Nothing goes in the answer except the line that contains "Method called with the $showDate$" and the lines after it to the end of the material below, unchanged.

INPUT DATA:

▶

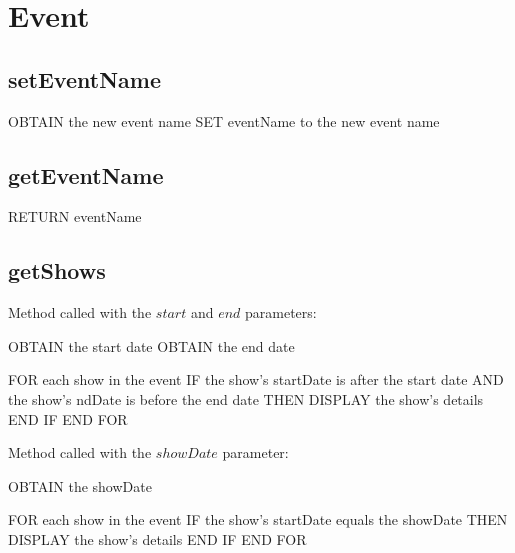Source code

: \section{Event}

\subsection{setEventName}
\begin{pc}
OBTAIN the new event name
SET eventName to the new event name
\end{pc}

\subsection{getEventName}
\begin{pc}
RETURN eventName
\end{pc}

\subsection{getShows}
Method called with the $start$ and $end$ parameters:
\begin{pc}
OBTAIN the start date
OBTAIN the end date

FOR each show in the event
	IF the show's startDate is after the start date AND the show's ndDate is before the end date THEN
		DISPLAY the show's details
	END IF
END FOR
\end{pc}

Method called with the $showDate$ parameter:
\begin{pc}
OBTAIN the showDate

FOR each show in the event
	IF the show's startDate equals the showDate THEN
		DISPLAY the show's details
	END IF
END FOR
\end{pc}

◀

OUTPUT OF THE TASK:
Method called with the $showDate$ parameter:
\begin{pc}
OBTAIN the showDate

FOR each show in the event
	IF the show's startDate equals the showDate THEN
		DISPLAY the show's details
	END IF
END FOR
\end{pc}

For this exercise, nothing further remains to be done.